西 炯子 / 小学館
つぐみと海江田の結婚生活がはじまった。
新婚早々、仲人を引き受けたり、遠縁の子供を預かることになったり…と、慌しい日々。
ふたりだけの、甘い時間は訪れるのか?
オトナの純愛を描いた大人気作、スピンオフ全7話を収録!!
本屋で現物を見かけて二度見した。4巻? 確かに3巻で完結して、雑誌連載も終わってたのに?
なるほど、「その後」を描いた短編集なのか。納得。
本編がどちらかというとつぐみ視点に寄っていたせいか、この巻では海江田先生に寄ったお話が多かったですね。
「spin-off2 まことの家」
本編にも登場したまこと君のお話。
「大人」の対応を取ろうとするつぐみに対し、海江田先生はやさしいのか厳しいのかよくわからん対応をします。はたから見て、それがどんなに親切で最良の選択に思えても、子供にとってそれは「与えられたもの」でしかありません。それがどんなにつらくても難しくても、たとえ残酷であろうとも、自分で選ばせるべきだ。
海江田先生はどうしても自分と重ねてしまうんでしょうね。だから怖いんだと思います。どちらが本当に良いことなのかは、本人にしかわかりませんから。
「spin-off5 厄介な女」
若かりし頃の情熱にあふれた海江田先生が十和さんを攫いに来る話。
このとき、若き海江田先生が駆け落ちをあきらめた究極的な理由も、結局この部分――自分の生い立ち――に根ざしているのだと思います。詳しい事情はわからなくても、幼いつぐみから祖母を奪うことが、つぐみに自分と同じ思いをさせてしまうことと同義であると気づいてしまっては、そんなことできるわけがない。

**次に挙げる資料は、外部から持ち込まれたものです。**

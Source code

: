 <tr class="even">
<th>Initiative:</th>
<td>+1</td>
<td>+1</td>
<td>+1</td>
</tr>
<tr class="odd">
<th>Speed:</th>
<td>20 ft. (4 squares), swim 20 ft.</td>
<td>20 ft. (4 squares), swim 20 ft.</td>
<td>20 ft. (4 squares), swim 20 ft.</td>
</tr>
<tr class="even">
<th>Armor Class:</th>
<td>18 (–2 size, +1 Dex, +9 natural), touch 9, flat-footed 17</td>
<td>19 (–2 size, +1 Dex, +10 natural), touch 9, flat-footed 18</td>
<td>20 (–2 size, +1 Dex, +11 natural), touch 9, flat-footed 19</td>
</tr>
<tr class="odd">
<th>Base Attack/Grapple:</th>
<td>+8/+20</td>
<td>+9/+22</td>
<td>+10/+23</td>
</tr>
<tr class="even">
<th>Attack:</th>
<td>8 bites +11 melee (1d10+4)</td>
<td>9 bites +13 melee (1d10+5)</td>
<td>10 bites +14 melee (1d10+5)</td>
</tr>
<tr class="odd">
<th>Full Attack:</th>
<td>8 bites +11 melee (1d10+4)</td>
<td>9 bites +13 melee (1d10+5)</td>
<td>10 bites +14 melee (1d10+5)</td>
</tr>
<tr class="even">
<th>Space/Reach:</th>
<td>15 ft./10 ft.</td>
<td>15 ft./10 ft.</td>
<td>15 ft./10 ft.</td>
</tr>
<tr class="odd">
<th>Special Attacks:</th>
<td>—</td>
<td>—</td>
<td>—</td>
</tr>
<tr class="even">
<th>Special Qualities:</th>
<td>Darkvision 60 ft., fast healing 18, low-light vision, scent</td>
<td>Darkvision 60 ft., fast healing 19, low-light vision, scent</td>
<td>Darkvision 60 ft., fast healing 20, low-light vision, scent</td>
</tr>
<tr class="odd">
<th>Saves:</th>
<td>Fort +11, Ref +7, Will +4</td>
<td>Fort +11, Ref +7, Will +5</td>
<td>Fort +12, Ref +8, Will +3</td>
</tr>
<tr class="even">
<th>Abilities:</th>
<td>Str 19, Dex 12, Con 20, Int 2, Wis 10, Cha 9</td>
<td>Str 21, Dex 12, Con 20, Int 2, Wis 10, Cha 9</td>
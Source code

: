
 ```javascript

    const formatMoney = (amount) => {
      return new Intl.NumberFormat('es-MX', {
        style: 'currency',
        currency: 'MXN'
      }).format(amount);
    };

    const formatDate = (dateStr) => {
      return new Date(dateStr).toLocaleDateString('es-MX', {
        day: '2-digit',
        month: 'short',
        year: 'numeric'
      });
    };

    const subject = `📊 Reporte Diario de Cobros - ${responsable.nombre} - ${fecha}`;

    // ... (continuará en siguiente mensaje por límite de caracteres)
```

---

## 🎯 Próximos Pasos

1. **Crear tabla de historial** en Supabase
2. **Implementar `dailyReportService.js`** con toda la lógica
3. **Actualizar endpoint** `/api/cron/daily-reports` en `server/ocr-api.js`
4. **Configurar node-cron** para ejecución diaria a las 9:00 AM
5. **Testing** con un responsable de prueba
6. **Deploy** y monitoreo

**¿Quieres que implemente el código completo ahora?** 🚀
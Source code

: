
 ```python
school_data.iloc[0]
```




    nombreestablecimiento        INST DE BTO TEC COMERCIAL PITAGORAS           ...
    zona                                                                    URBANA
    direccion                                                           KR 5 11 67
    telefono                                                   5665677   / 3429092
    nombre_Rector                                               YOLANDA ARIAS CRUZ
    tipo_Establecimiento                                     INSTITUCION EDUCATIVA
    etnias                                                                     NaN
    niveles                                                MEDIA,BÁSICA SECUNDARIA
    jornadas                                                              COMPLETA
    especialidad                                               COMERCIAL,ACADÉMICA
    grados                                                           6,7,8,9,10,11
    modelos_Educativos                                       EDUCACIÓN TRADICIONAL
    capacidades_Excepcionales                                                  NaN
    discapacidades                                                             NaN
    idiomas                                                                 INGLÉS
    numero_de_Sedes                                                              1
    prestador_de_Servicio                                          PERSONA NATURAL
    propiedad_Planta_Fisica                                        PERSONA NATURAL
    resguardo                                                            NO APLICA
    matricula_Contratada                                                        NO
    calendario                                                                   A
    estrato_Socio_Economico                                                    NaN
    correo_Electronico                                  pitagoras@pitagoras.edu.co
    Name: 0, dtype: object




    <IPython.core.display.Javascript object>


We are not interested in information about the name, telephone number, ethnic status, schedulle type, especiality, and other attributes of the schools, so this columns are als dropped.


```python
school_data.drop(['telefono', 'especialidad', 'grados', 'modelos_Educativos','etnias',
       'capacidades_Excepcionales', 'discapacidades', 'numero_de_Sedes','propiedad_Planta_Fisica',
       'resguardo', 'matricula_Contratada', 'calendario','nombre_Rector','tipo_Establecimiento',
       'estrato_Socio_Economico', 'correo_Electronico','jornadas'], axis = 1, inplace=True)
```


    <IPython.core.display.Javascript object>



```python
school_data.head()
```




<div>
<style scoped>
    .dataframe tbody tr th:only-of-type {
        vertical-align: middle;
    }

それはつぐみのためを思って、というきれいごとではなく、純粋に自分のための選択だったのだと思います。
「spin-off6 男の一生」
この回で描かれる海江田先生の男泣き。どれだけの思いがあの涙に込められていたことか。
自分を捨てた父親とのウン十年ぶりの再会。
このシーンで、お互いの表情を描かないこの演出が憎い。
お互いどんな顔してたのかなぁ。苦しかったろうなぁ。
泣いて、寝て、一晩経って復活した海江田先生が旅館の女将さんに言う一言。
「……大丈夫です 待ってるもんがおりますから」
そして帰ってきた海江田先生を迎えるつぐみの言葉。
「どこへいっても 帰ってきたから それでいいんです
お茶にしますか?」
あああ、もう。
多くを語らず多くを見せず。一言一言が重い。
苦しくなるくらいいい漫画でした。